Collected data:
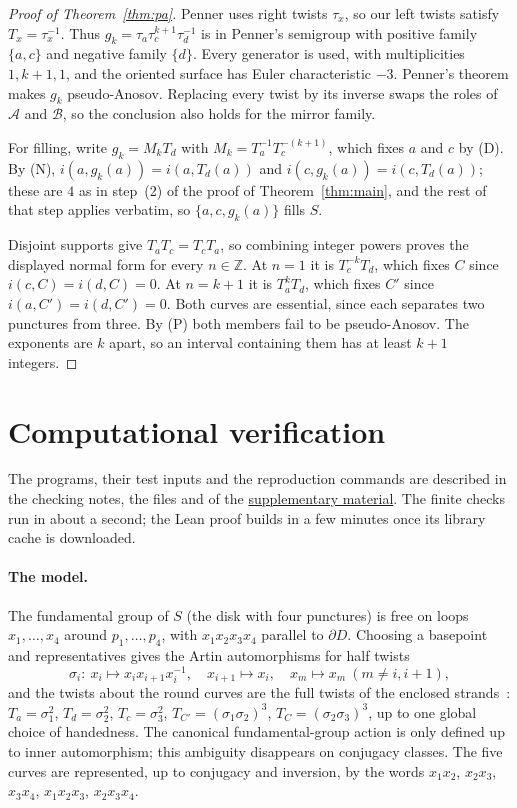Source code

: \documentclass[11pt]{article}
\theoremstyle{remark}
\newcommand{\Z}{\mathbb{Z}}
\newcommand{\file}[1]{\texttt{\detokenize{#1}}}
\begin{document}
\begin{proof}[Proof of Theorem~\ref{thm:pa}]
Penner uses right twists $\tau_x$, so our left twists satisfy
$T_x=\tau_x^{-1}$. Thus
$g_k=\tau_a\tau_c^{k+1}\tau_d^{-1}$ is in Penner's semigroup with positive
family $\{a,c\}$ and negative family $\{d\}$. Every generator is used,
with multiplicities $1,k+1,1$, and the oriented surface has Euler
characteristic $-3$. Penner's theorem makes $g_k$
pseudo-Anosov. Replacing every twist by its inverse swaps the roles of
$\mathcal A$ and $\mathcal B$, so the conclusion also holds for the mirror family.

For filling, write $g_k=M_kT_d$ with $M_k=T_a^{-1}T_c^{-(k+1)}$, which
fixes $a$ and $c$ by (D). By (N), $i(a,g_k(a))=i(a,T_d(a))$ and
$i(c,g_k(a))=i(c,T_d(a))$; these are $4$ as in step~(2) of the proof of
Theorem~\ref{thm:main}, and the rest of that step applies verbatim, so
$\{a,c,g_k(a)\}$ fills $S$.

Disjoint supports give $T_aT_c=T_cT_a$, so combining integer powers
proves the displayed normal form for every $n\in\Z$. At $n=1$ it is
$T_c^{-k}T_d$, which fixes $C$ since $i(c,C)=i(d,C)=0$.
At $n=k+1$ it is $T_a^kT_d$, which fixes $C'$ since
$i(a,C')=i(d,C')=0$. Both curves are essential, since each separates
two punctures from three. By (P) both members fail to be pseudo-Anosov.
The exponents are $k$ apart, so an interval containing them has at least
$k+1$ integers.
\end{proof}

\section{Computational verification}\label{sec:checks}

The programs, their test inputs and the reproduction commands are
described in the checking notes, the files \file{checks/README.md} and
\file{lean/README.md} of the \href{https://github.com/6/clank-lab/tree/multitwist-exceptions-v4/results/multitwist-exceptions}{supplementary material}. The finite checks run in about a second; the Lean
proof builds in a few minutes once its library cache is downloaded.

\paragraph{The model.} The fundamental group of $S$ (the disk with four
punctures) is free on loops $x_1,\dots,x_4$ around $p_1,\dots,p_4$, with
$x_1x_2x_3x_4$ parallel to $\partial D$. Choosing a basepoint and representatives gives the Artin
automorphisms for half twists
\[
\sigma_i:\ x_i\mapsto x_ix_{i+1}x_i^{-1},\quad x_{i+1}\mapsto x_i,\quad
x_m\mapsto x_m\ (m\ne i,i+1),
\]
and the twists about the round curves are the full twists of the enclosed
strands~\cite[Ch.~9]{FM}: $T_a=\sigma_1^2$, $T_d=\sigma_2^2$, $T_c=\sigma_3^2$,
$T_{C'}=(\sigma_1\sigma_2)^3$, $T_C=(\sigma_2\sigma_3)^3$, up to one global
choice of handedness. The canonical fundamental-group action is only defined up to inner
automorphism; this ambiguity disappears on conjugacy classes. The five
curves are represented, up to conjugacy and inversion, by the words $x_1x_2$, $x_2x_3$, $x_3x_4$, $x_1x_2x_3$, $x_2x_3x_4$.
\end{document}
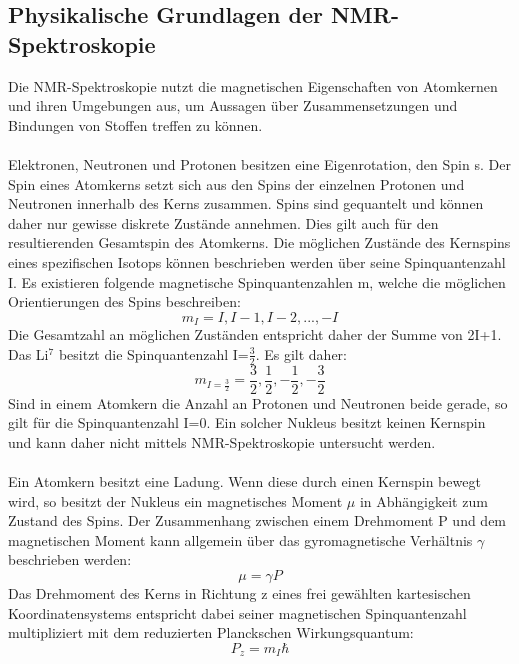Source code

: \documentclass[a4paper, 11pt, headsepline,footsepline,twoside,abstract]{scrbook}
\begin{document}
\subsection{Physikalische Grundlagen der NMR-Spektroskopie}
Die NMR-Spektroskopie nutzt die magnetischen Eigenschaften von Atomkernen und ihren Umgebungen aus, um Aussagen über Zusammensetzungen und Bindungen von Stoffen treffen zu können.
\\\\
Elektronen, Neutronen und Protonen besitzen eine Eigenrotation, den Spin s. Der Spin eines Atomkerns setzt sich aus den Spins der einzelnen Protonen und Neutronen innerhalb des Kerns zusammen. Spins sind gequantelt und können daher nur gewisse diskrete Zustände annehmen. Dies gilt auch für den resultierenden Gesamtspin des Atomkerns. Die möglichen Zustände des Kernspins eines spezifischen Isotops können beschrieben werden über seine Spinquantenzahl I. Es existieren folgende magnetische Spinquantenzahlen m, welche die möglichen Orientierungen des Spins beschreiben:
\begin{equation}
m_I = I, I-1, I-2, ..., -I
\end{equation}
Die Gesamtzahl an möglichen Zuständen entspricht daher der Summe von 2I+1. Das Li$^7$ besitzt die Spinquantenzahl I=$\frac{3}{2}$. Es gilt daher:
\begin{equation}
m_{I=\frac{3}{2}} = \frac{3}{2}, \frac{1}{2}, -\frac{1}{2}, -\frac{3}{2}
\end{equation}
Sind in einem Atomkern die Anzahl an Protonen und Neutronen beide gerade, so gilt für die Spinquantenzahl I=0. Ein solcher Nukleus besitzt keinen Kernspin und kann daher nicht mittels NMR-Spektroskopie untersucht werden.
\\\\
Ein Atomkern besitzt eine Ladung. Wenn diese durch einen Kernspin bewegt wird, so besitzt der Nukleus ein magnetisches Moment $\mu$ in Abhängigkeit zum Zustand des Spins. Der Zusammenhang zwischen einem Drehmoment P und dem magnetischen Moment kann allgemein über das gyromagnetische Verhältnis $\gamma$ beschrieben werden: 
\begin{equation}
\mu = \gamma P
\end{equation}
Das Drehmoment des Kerns in Richtung z eines frei gewählten kartesischen Koordinatensystems entspricht dabei seiner magnetischen Spinquantenzahl multipliziert mit dem reduzierten Planckschen Wirkungsquantum:
\begin{equation}
P_z = m_I \hbar
\end{equation}
\end{document}
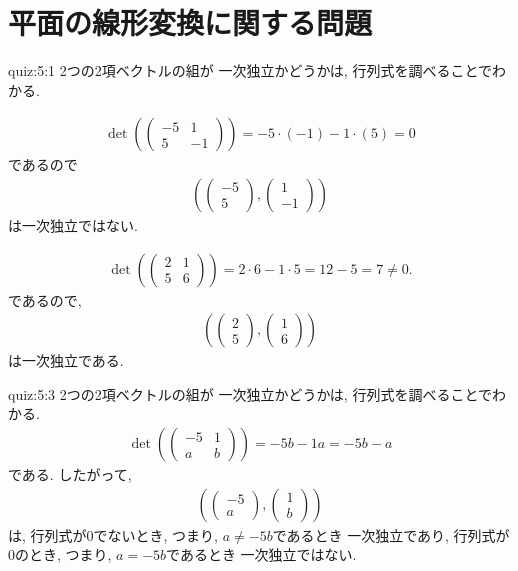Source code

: \section{平面の線形変換に関する問題}
\begin{answerof}{quiz:5:1}
  2つの2項ベクトルの組が
  一次独立かどうかは, 行列式を調べることでわかる.
  
 \begin{align*}
     \det(\begin{pmatrix}-5&1\\5&-1\end{pmatrix})=-5\cdot(-1)-1\cdot(5)=0
 \end{align*}
 であるので
 \begin{align*}
   (\begin{pmatrix}-5\\5\end{pmatrix},\begin{pmatrix}1\\-1\end{pmatrix})
 \end{align*}
 は一次独立ではない.

 \begin{align*}
    \det(\begin{pmatrix}
      2&1\\5&6
    \end{pmatrix})=2\cdot 6 -1\cdot 5=12-5=7\neq 0.
 \end{align*}
 であるので,
 \begin{align*}
   (\begin{pmatrix}2\\5\end{pmatrix},\begin{pmatrix}1\\6\end{pmatrix})
 \end{align*}
は一次独立である.
\end{answerof}


\begin{answerof}{quiz:5:3}  
  2つの2項ベクトルの組が
  一次独立かどうかは, 行列式を調べることでわかる.
  \begin{align*}
    \det(\begin{pmatrix}-5&1\\a&b\end{pmatrix})
    =-5b-1a=-5b-a
  \end{align*}
  である.
  したがって,
  \begin{align*}
    (\begin{pmatrix}-5\\a\end{pmatrix},
    \begin{pmatrix}1\\b\end{pmatrix})
  \end{align*}
  は,
  行列式が$0$でないとき,
  つまり,
  $a\neq -5b$であるとき
  一次独立であり,
  行列式が$0$のとき,
  つまり,
  $a= -5b$であるとき
  一次独立ではない.
\end{answerof}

— ASSIGNED TASK —
Would you copy all lines in the records where the string "Anosov" appears?

— SOLUTION FOR THIS PROBLEM —
pseudo-Anosov. Replacing every twist by its inverse swaps the roles of
two punctures from three. By (P) both members fail to be pseudo-Anosov.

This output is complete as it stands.